We could even say that this is the role of the tactile senses in establishing a fuller and fuller sense of self is their primary function. An infant approaches objects not with an initial idea of research into and manipulation of externals, but with an idea of self-stimulation; and it discovers other objects. We can never touch just one thing; we always touch two at the same instant, an object and ourselves, and it is in the simultaneous interplay between these two contiguities that the internal sense of self--different from both the collection of body parts and the collection of external objects--is encountered.

Since [my ideas of] both the body and the world have to be built up, and since the body in this respect is not different from the world, there must be a cebtral function of the personality which is neither world nor body. There must be a more central sphere of the personality. The body is in this respect periphery compared with the central functions of the personality.





That is to say, my tactile surface is not only the interface between my body and the world, it is the interface between my thought processes and my physical existense as well. By rubbing up against the world, I define myself to myself.

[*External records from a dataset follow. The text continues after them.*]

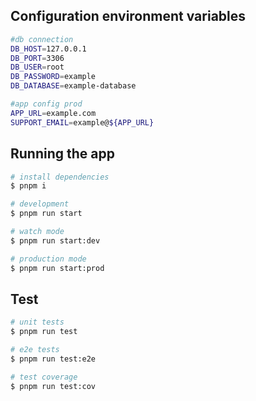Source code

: ## Configuration environment variables 

```bash
#db connection
DB_HOST=127.0.0.1
DB_PORT=3306
DB_USER=root
DB_PASSWORD=example
DB_DATABASE=example-database

#app config prod
APP_URL=example.com
SUPPORT_EMAIL=example@${APP_URL}
```

## Running the app

```bash
# install dependencies
$ pnpm i

# development
$ pnpm run start

# watch mode
$ pnpm run start:dev

# production mode
$ pnpm run start:prod
```

## Test

```bash
# unit tests
$ pnpm run test

# e2e tests
$ pnpm run test:e2e

# test coverage
$ pnpm run test:cov
```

This dialectic is life-long, and its informative power can hardly be overstated. It establishes preferences and aversions, habits and departures, becomes the very stuff in which attitudes are ingrained. The "feel" in my skin and the "feelings" in my mind, what I "feel" and how I "feel" about it, become so confounded and ambiguous that my internal "feelings" can alter what my skin "feels" just as powerfully as particular sensations can shift my internal states.

It is not too much to say that sensory activity of the skin is a major element in the development of disposition and behavior, an element with enough sophistication and plasticity to account for wide divergences of experience and observation.

The skin itself does not think, but its sensitivity is so great, combined with its ability to pick up and transmit so extraordinarily wide variety of signals, and make so wide a range of responses, exceeding that of all other sense organs, that for versatility it must be ranked second only to the brain itself.